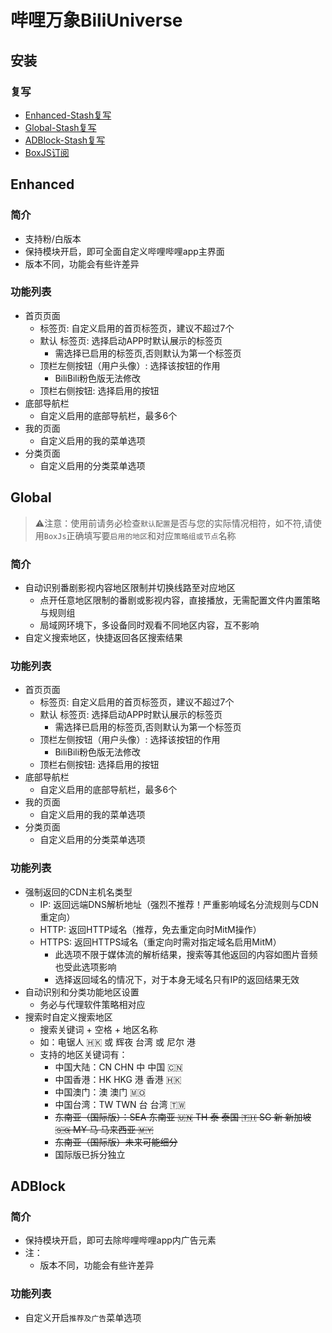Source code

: # 哔哩万象BiliUniverse
## 安装
### 复写
- [Enhanced-Stash复写](https://cdn.jsdelivr.net/gh/Akimio521/BetterRuler@main/Stash/Override/BiliBili/BiliBili.Enhanced.sgmodule)
- [Global-Stash复写](https://cdn.jsdelivr.net/gh/Akimio521/BetterRuler@main/Stash/Override/BiliBili/BiliBili.Global.sgmodule)
- [ADBlock-Stash复写](https://cdn.jsdelivr.net/gh/Akimio521/BetterRuler@main/Stash/Override/BiliBili/BiliBili.ADBlock.sgmodule)
- [BoxJS订阅](https://cdn.jsdelivr.net/gh/Akimio521/BetterRuler@main/BoxJS/BiliUniverse.json)

## Enhanced
### 简介
- 支持粉/白版本
- 保持模块开启，即可全面自定义哔哩哔哩app主界面
- 版本不同，功能会有些许差异

### 功能列表
- 首页页面
    - 标签页: 自定义启用的首页标签页，建议不超过7个
    - 默认 标签页: 选择启动APP时默认展示的标签页
        - 需选择已启用的标签页,否则默认为第一个标签页
    - 顶栏左侧按钮（用户头像）: 选择该按钮的作用
        - BiliBili粉色版无法修改
    - 顶栏右侧按钮: 选择启用的按钮
- 底部导航栏
    - 自定义启用的底部导航栏，最多6个
- 我的页面
    - 自定义启用的我的菜单选项
- 分类页面
    - 自定义启用的分类菜单选项

## Global
> ⚠️注意：使用前请务必检查`默认配置`是否与您的实际情况相符，如不符,请使用`BoxJs`正确填写要`启用的地区`和对应`策略组或节点`名称

### 简介
- 自动识别番剧影视内容地区限制并切换线路至对应地区
    - 点开任意地区限制的番剧或影视内容，直接播放，无需配置文件内置策略与规则组
    - 局域网环境下，多设备同时观看不同地区内容，互不影响
- 自定义搜索地区，快捷返回各区搜索结果

### 功能列表
- 首页页面
    - 标签页: 自定义启用的首页标签页，建议不超过7个
    - 默认 标签页: 选择启动APP时默认展示的标签页
        - 需选择已启用的标签页,否则默认为第一个标签页
    - 顶栏左侧按钮（用户头像）: 选择该按钮的作用
        - BiliBili粉色版无法修改
    - 顶栏右侧按钮: 选择启用的按钮
- 底部导航栏
    - 自定义启用的底部导航栏，最多6个
- 我的页面
    - 自定义启用的我的菜单选项
- 分类页面
    - 自定义启用的分类菜单选项

### 功能列表
- 强制返回的CDN主机名类型
    - IP: 返回远端DNS解析地址（强烈不推荐！严重影响域名分流规则与CDN重定向）
    - HTTP: 返回HTTP域名（推荐，免去重定向时MitM操作）
    - HTTPS: 返回HTTPS域名（重定向时需对指定域名启用MitM）
        - 此选项不限于媒体流的解析结果，搜索等其他返回的内容如图片音频也受此选项影响
        - 选择返回域名的情况下，对于本身无域名只有IP的返回结果无效
- 自动识别和分类功能地区设置
    - 务必与代理软件策略相对应
- 搜索时自定义搜索地区
    - 搜索关键词 + 空格 + 地区名称
    - 如：电锯人 🇭🇰 或 辉夜 台湾 或 尼尔 港
    - 支持的地区关键词有：
        - 中国大陆：CN CHN 中 中国 🇨🇳
        - 中国香港：HK HKG 港 香港 🇭🇰
        - 中国澳门：澳 澳门 🇲🇴
        - 中国台湾：TW TWN 台 台湾 🇹🇼
        - ~~东南亚（国际版）：SEA 东南亚 🇺🇳 TH 泰 泰国 🇹🇭 SG 新 新加坡 🇸🇬 MY 马 马来西亚 🇲🇾~~
        - ~~东南亚（国际版）未来可能细分~~
        - 国际版已拆分独立

## ADBlock
### 简介
- 保持模块开启，即可去除哔哩哔哩app内广告元素
- 注：
    - 版本不同，功能会有些许差异

### 功能列表
- 自定义开启`推荐及广告`菜单选项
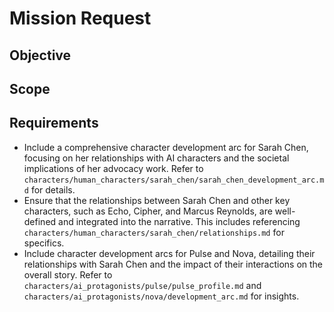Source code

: # Mission Request

## Objective

## Scope

## Requirements
- Include a comprehensive character development arc for Sarah Chen, focusing on her relationships with AI characters and the societal implications of her advocacy work. Refer to `characters/human_characters/sarah_chen/sarah_chen_development_arc.md` for details.
- Ensure that the relationships between Sarah Chen and other key characters, such as Echo, Cipher, and Marcus Reynolds, are well-defined and integrated into the narrative. This includes referencing `characters/human_characters/sarah_chen/relationships.md` for specifics.
- Include character development arcs for Pulse and Nova, detailing their relationships with Sarah Chen and the impact of their interactions on the overall story. Refer to `characters/ai_protagonists/pulse/pulse_profile.md` and `characters/ai_protagonists/nova/development_arc.md` for insights.
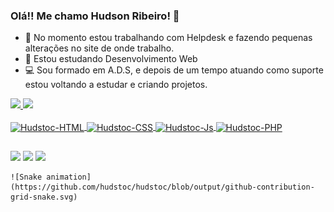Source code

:### Olá!! Me chamo Hudson Ribeiro! 👋


- 🔭 No momento estou trabalhando com Helpdesk e fazendo pequenas alterações no site de onde trabalho.
- 🌱 Estou estudando Desenvolvimento Web
- 💻 Sou formado em A.D.S, e depois de um tempo atuando como suporte estou voltando a estudar e criando projetos.

<div>
  <a href="https://hudstoc.github.io/Meu-linktree/">
  <img height="180em" src="https://github-readme-stats.vercel.app/api?username=hudstoc&show_icons=true&theme=algolia&include_all_commits=true&count_private=true"/>
  <img height="180em" src="https://github-readme-stats.vercel.app/api/top-langs/?username=hudstoc&layout=compact&langs_count=7&theme=algolia"/>
</div>
  
  <div style="display: inline_block"><br>
    <img align="center" alt="Hudstoc-HTML" src="https://img.shields.io/badge/HTML5-E34F26?style=for-the-badge&logo=html5&logoColor=white">
    <img align="center" alt="Hudstoc-CSS" src="https://img.shields.io/badge/CSS3-1572B6?style=for-the-badge&logo=css3&logoColor=white">
    <img align="center" alt="Hudstoc-Js" src="https://img.shields.io/badge/JavaScript-323330?style=for-the-badge&logo=javascript&logoColor=F7DF1E">
    <img align="center" alt="Hudstoc-PHP" src="https://img.shields.io/badge/PHP-777BB4?style=for-the-badge&logo=php&logoColor=white">
  </div>
  
  ##
  
  <div>
    <a href="https://instagram.com/hudstoc" target="_blank"><img src="https://img.shields.io/badge/-Instagram-%23E4405F?style=for-the-badge&logo=instagram&logoColor=white" target="_blank"></a>
    <a href = "mailto:hspr@hotmail.com"><img src="https://img.shields.io/badge/Microsoft_Outlook-0078D4?style=for-the-badge&logo=microsoft-outlook&logoColor=white" target="_blank"></a>
    <a href="https://www.linkedin.com/in/hudsonribeiro1/" target="_blank"><img src="https://img.shields.io/badge/-LinkedIn-%230077B5?style=for-the-badge&logo=linkedin&logoColor=white" target="_blank"></a> 

    ![Snake animation](https://github.com/hudstoc/hudstoc/blob/output/github-contribution-grid-snake.svg)

  </div>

━━━━

-- Problem details --
Go through the records above and, whenever a line includes the word "保持模块开启", copy it.

-- Solution --
- 保持模块开启，即可全面自定义哔哩哔哩app主界面
- 保持模块开启，即可去除哔哩哔哩app内广告元素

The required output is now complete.